Net income climbed to 35.8 billion rupees (Us$474mil) in the latest quarter from 8.4 billion rupees a year earlier.

This pushed SBI shares up as much as 9% yesterday, the most since March.

“We have cleaned up the balance sheet so much that nothing remains to be cleaned,” said SBI Chairman Rajnish Kumar.

The bank set aside 135 billion rupees in provisions, down from 165 billion rupees a year earlier.

Kumar said he doesn’t expect more than another 2% of loans to turn sour, having “accounted for elevated credit cost.”

Kumar’s confidence contrasts with the bleak outlook for many Indian banks.

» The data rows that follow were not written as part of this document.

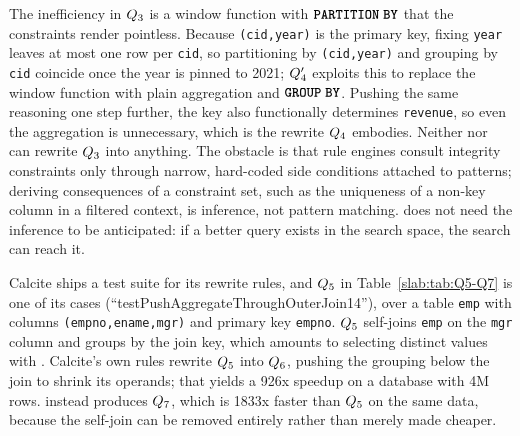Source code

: The inefficiency in $\query_3$ is a window function with
$\sqlpartitionbycolor$ that the constraints render pointless. Because
\texttt{(cid,year)} is the primary key, fixing \texttt{year} leaves
at most one row per \texttt{cid}, so partitioning by
\texttt{(cid,year)} and grouping by \texttt{cid} coincide once the
year is pinned to 2021; $\query'_4$ exploits this to replace the
window function with plain aggregation and $\sqlgroupbycolor$.
Pushing the same reasoning one step further, the key also functionally
determines \texttt{revenue}, so even the aggregation is unnecessary,
which is the rewrite $\query_4$ embodies. Neither \LR nor \WT can
rewrite $\query_3$ into anything. The obstacle is that rule engines
consult integrity constraints only through narrow, hard-coded side
conditions attached to patterns; deriving consequences of a constraint
set, such as the uniqueness of a non-key column in a filtered context,
is inference, not pattern matching. \slabcity does not need the
inference to be anticipated: if a better query exists in the search
space, the search can reach it. 



Calcite ships a test suite for its rewrite rules, and $\query_5$ in
Table~\ref{slab:tab:Q5-Q7} is one of its cases
(``testPushAggregateThroughOuterJoin14''), over a table \texttt{emp}
with columns \texttt{(empno,ename,mgr)} and primary key
\texttt{empno}. $\query_5$ self-joins \texttt{emp} on the
\texttt{mgr} column and groups by the join key, which amounts to
selecting distinct values with \sqldistinctcolor. Calcite's own rules
rewrite $\query_5$ into $\query_6$, pushing the grouping below the
join to shrink its operands; that yields a 926x speedup on a database
with 4M rows. \slabcity instead produces $\query_7$, which is 1833x
faster than $\query_5$ on the same data, because the self-join can be
removed entirely rather than merely made cheaper. 


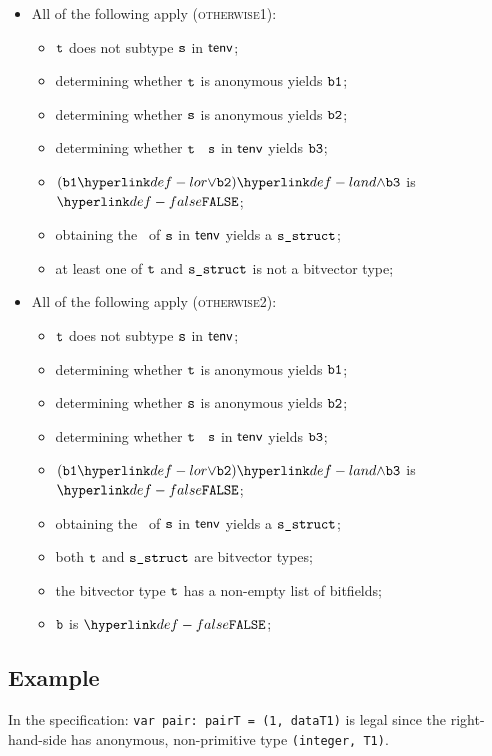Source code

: \begin{itemize}
  \item All of the following apply (\textsc{otherwise1}):
  \begin{itemize}
    \item $\texttt{t}$ does not subtype $\texttt{s}$ in $\textsf{tenv}$;
    \item determining whether $\texttt{t}$ is anonymous yields $\texttt{b1}$;
    \item determining whether $\texttt{s}$ is anonymous yields $\texttt{b2}$;
    \item determining whether $\texttt{t}$ \subtypesatisfies\ $\texttt{s}$ in $\textsf{tenv}$ yields $\texttt{b3}$;
    \item $(\vbone \lor \vbtwo) \land \vbthree$ is $\False$;
    \item obtaining the \structure\ of $\texttt{s}$ in $\textsf{tenv}$ yields a $\texttt{s\_struct}$\ProseOrTypeError;
    \item at least one of $\texttt{t}$ and $\texttt{s\_struct}$ is not a bitvector type;
  \end{itemize}

  \item All of the following apply (\textsc{otherwise2}):
  \begin{itemize}
    \item $\texttt{t}$ does not subtype $\texttt{s}$ in $\textsf{tenv}$;
    \item determining whether $\texttt{t}$ is anonymous yields $\texttt{b1}$;
    \item determining whether $\texttt{s}$ is anonymous yields $\texttt{b2}$;
    \item determining whether $\texttt{t}$ \subtypesatisfies\ $\texttt{s}$ in $\textsf{tenv}$ yields $\texttt{b3}$;
    \item $(\vbone \lor \vbtwo) \land \vbthree$ is $\False$;
    \item obtaining the \structure\ of $\texttt{s}$ in $\textsf{tenv}$ yields a $\texttt{s\_struct}$\ProseOrTypeError;
    \item both $\texttt{t}$ and $\texttt{s\_struct}$ are bitvector types;
    \item the bitvector type $\texttt{t}$ has a non-empty list of bitfields;
    \item $\texttt{b}$ is $\False$;
  \end{itemize}
\end{itemize}

\subsection{Example}
In the specification:
\texttt{var pair: pairT = (1, dataT1)} is legal since the right-hand-side has
anonymous, non-primitive type \texttt{(integer, T1)}.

The banks, it is said, face a spike in bad loans as an extended lockdown on the economy shutters businesses and leaves millions jobless.

Neverthele­ss, Kumar warned that future bad loan recoveries will be slow.

This is due to the added leeway given to Indian companies for making loan repayments and avoiding bankruptcy proceeding­s.

SBI’S bad loan recovery was 25.3 billion rupees in the latest quarter, down from 135.5 billion rupees in the three months to Dec 31.

The bank expects loan growth to stay muted around 7%-8% in the current fiscal year.

However, that would be above credit growth of 5.6% in the year ended March.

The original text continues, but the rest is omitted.